- **Work task**
For the records below, tally the lines that include the word "если" and give only the tally.

(Source texts of formatted documents)
/---
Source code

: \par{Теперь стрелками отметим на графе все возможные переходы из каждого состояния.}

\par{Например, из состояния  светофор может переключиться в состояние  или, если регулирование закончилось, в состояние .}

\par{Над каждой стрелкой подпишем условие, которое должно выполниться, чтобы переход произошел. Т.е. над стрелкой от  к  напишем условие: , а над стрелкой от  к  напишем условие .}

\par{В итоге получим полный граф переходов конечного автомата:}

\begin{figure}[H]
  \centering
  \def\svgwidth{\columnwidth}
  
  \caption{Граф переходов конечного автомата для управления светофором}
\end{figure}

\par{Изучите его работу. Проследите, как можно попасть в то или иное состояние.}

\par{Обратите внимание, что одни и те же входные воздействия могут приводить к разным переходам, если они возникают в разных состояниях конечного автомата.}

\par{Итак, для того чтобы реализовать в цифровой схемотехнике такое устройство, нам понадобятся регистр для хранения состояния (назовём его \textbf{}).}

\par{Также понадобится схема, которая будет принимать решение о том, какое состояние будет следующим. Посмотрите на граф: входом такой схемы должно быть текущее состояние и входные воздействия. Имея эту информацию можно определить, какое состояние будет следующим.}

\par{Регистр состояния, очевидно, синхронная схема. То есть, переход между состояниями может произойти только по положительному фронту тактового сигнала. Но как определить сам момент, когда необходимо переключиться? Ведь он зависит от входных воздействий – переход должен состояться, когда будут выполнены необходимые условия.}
\---
- **Solution to this task**
2